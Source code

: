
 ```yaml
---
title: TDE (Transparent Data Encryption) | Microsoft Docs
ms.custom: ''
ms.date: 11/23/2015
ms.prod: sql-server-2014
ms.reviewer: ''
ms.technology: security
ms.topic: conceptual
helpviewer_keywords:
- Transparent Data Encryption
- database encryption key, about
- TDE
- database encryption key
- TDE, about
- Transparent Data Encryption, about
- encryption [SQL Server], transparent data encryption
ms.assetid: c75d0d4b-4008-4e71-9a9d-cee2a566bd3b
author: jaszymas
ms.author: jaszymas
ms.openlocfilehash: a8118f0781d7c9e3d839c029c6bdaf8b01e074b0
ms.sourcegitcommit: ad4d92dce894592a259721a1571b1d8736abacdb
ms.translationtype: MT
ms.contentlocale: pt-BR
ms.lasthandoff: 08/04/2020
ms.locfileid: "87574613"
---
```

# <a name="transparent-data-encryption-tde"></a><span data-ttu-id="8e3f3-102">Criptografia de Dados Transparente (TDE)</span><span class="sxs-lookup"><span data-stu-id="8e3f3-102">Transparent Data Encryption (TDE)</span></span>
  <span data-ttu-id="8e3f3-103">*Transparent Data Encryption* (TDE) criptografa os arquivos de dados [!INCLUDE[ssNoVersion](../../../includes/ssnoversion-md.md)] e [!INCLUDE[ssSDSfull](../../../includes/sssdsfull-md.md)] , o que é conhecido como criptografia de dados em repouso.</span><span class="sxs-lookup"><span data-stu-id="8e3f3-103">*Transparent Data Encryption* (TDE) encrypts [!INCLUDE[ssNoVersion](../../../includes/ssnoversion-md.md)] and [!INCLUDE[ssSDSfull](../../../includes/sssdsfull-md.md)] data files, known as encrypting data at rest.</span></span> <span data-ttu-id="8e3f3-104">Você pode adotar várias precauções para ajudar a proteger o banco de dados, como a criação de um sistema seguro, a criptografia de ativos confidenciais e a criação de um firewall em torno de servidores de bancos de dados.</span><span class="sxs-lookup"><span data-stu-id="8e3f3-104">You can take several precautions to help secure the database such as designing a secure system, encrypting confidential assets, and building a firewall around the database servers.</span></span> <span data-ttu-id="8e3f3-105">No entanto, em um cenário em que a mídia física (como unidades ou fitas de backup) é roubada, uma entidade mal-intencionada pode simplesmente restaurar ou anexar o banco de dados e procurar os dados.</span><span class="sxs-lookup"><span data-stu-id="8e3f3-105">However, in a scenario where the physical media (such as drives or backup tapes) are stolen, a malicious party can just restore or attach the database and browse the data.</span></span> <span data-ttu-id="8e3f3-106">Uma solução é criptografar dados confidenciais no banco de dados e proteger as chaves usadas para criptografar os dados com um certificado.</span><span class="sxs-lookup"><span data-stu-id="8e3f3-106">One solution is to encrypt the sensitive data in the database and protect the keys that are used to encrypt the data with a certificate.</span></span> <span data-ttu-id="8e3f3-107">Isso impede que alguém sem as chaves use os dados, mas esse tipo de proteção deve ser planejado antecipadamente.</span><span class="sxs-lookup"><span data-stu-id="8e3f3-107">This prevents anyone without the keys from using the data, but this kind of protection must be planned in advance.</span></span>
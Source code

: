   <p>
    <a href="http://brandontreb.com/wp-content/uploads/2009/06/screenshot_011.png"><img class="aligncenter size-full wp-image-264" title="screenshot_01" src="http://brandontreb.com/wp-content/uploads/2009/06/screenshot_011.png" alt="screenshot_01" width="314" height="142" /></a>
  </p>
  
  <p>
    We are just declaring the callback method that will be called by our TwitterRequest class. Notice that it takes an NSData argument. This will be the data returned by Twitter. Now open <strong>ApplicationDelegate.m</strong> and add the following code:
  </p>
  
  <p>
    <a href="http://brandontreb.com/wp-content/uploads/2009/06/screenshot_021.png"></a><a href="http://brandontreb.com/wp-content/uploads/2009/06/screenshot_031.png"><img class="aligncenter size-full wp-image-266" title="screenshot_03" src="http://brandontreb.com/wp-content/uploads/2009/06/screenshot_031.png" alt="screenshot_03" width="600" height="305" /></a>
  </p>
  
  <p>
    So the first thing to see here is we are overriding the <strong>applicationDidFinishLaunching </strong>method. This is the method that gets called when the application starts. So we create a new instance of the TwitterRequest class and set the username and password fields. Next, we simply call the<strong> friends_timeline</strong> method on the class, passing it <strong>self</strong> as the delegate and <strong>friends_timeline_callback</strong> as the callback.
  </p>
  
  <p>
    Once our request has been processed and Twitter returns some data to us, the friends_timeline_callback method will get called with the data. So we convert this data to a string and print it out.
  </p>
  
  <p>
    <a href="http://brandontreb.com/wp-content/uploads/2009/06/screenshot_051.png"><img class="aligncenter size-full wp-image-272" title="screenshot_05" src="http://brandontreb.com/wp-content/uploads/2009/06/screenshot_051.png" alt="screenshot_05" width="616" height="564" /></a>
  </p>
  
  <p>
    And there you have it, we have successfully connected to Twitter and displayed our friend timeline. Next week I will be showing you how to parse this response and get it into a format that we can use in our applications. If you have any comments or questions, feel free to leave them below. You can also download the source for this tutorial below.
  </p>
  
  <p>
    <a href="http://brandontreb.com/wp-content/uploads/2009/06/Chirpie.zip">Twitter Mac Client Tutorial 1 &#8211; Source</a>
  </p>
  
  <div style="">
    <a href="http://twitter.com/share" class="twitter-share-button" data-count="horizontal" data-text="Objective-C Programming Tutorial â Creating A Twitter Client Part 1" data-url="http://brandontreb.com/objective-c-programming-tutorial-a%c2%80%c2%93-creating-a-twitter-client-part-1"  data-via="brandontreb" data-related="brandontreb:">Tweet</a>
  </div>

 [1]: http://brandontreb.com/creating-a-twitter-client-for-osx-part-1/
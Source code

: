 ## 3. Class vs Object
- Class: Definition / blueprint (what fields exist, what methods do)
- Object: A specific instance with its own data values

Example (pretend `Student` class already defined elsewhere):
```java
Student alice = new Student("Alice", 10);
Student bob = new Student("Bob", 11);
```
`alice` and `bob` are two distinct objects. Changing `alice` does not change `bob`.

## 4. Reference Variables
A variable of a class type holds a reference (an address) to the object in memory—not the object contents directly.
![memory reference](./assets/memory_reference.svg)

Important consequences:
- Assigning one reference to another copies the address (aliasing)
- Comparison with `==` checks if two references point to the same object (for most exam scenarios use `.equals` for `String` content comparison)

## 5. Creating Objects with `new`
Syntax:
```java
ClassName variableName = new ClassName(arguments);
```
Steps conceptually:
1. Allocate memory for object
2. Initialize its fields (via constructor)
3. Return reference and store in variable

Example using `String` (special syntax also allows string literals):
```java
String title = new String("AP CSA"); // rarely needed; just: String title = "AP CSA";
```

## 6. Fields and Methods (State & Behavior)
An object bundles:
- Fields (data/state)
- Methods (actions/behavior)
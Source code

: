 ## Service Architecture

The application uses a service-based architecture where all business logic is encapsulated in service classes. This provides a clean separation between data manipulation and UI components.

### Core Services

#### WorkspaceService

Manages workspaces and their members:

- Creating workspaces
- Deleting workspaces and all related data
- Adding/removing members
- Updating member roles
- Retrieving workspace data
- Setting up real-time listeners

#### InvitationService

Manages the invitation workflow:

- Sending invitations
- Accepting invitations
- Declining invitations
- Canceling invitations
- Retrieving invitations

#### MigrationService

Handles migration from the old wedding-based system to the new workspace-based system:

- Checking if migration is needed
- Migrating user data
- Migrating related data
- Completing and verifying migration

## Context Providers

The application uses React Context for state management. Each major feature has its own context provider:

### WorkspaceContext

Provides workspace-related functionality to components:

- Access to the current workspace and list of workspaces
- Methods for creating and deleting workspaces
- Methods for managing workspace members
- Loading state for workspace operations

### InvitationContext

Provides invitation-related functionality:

:::

● **TASK ITEM**
I'd like every line with the string "jaszymas" copied from the listing.

● **EXERCISE SOLUTION**
author: jaszymas
ms.author: jaszymas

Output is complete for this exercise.